Empirische Fallstudien und offene Forschungsfragen
Den Organisatoren der Konferenz geht es dabei nicht um eine moralische Bewertung von Lebensformen oder die plakative Gegenüberstellung von westlichem Rationalismus und östlicher Spiritualität. „Wir bringen vielmehr ethnografische und historische Studien zusammen, die zeigen wie buddhistische Gruppen und Gemeinschaften mit den Wandlungs- und Transformationsprozessen im Anthropozän umgehen“, sagt Maud.

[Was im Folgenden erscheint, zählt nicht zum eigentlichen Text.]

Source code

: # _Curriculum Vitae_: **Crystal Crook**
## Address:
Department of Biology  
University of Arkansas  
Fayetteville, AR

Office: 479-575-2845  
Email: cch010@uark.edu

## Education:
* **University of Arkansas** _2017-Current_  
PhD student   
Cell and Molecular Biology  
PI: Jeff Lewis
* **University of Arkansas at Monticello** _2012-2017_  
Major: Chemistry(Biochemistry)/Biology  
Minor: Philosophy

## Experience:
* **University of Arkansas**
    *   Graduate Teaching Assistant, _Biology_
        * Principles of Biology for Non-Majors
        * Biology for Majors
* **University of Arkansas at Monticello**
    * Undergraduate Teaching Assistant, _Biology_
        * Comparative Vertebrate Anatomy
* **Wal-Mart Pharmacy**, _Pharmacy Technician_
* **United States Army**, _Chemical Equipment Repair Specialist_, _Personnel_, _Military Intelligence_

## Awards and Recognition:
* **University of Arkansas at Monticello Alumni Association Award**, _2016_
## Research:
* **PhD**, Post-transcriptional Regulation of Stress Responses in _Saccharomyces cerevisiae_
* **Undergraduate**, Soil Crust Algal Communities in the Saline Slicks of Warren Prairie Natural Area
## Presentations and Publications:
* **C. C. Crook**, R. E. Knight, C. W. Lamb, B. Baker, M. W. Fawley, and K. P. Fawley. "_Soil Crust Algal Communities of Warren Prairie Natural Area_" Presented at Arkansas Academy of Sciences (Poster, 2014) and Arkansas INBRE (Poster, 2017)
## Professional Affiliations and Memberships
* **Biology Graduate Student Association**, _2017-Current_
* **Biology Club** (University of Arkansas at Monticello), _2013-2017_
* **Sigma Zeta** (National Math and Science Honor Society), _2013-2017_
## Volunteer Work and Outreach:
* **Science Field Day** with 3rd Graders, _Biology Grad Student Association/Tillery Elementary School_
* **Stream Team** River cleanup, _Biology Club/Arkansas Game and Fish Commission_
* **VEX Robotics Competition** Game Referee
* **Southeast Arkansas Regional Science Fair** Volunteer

Eine der Fallstudien beschreibt beispielsweise wie im indischen Bundesstaat Sikkim im Himalaya durch staatliche Infrastrukturmaßnahmen eine von Buddhisten als heilig verehrte Landschaft zerstört wurde. Die Mobilisierung des Widerstands gegen diese massiven Eingriffe wurde in erster Linie von indigenen und buddhistischen Traditionen getragen. Einige der Großprojekte konnten daraufhin gestoppt werden. „Es ist aber keineswegs so, dass sich Buddhisten modernen Lebensweisen grundsätzlich verschließen“, erklärt Maud. „Denn man muss auch sehen, dass etwa die buddhistischen Pilgerströme, die Produktion von Ritualobjekten aus Plastik und die Bewirtschaftung der großen Klöster ebenso zu den negativen Folgen des Anthropozäns beitragen, wie andere als typisch westlich beschriebene Lebensweisen.“ Gerade diese Ambivalenz zwischen idealisierter Zuschreibung und Realität macht die Fragen, die auf der Konferenz gestellt werden sollen, so interessant. Maud: „Wir wollen beispielsweise darüber diskutieren, warum buddhistische Ideen bei denjenigen, die gegen den Klimawandel und andere Phänomene des Anthropozäns protestieren, so eine große Rolle spielen. Oder ob buddhistische Konzepte wie Karma, Unbeständigkeit, die Vorstellungen von tiefer Zeit, Tod und Sterben neue Anhaltspunkte für den Umgang mit den Folgen des Anthropozäns bieten.“ Die Antworten auf diese Fragen und die Ergebnisse der Konferenz sollen dann 2023 in einem Sonderheft des Journal of Global Buddhism veröffentlicht werden.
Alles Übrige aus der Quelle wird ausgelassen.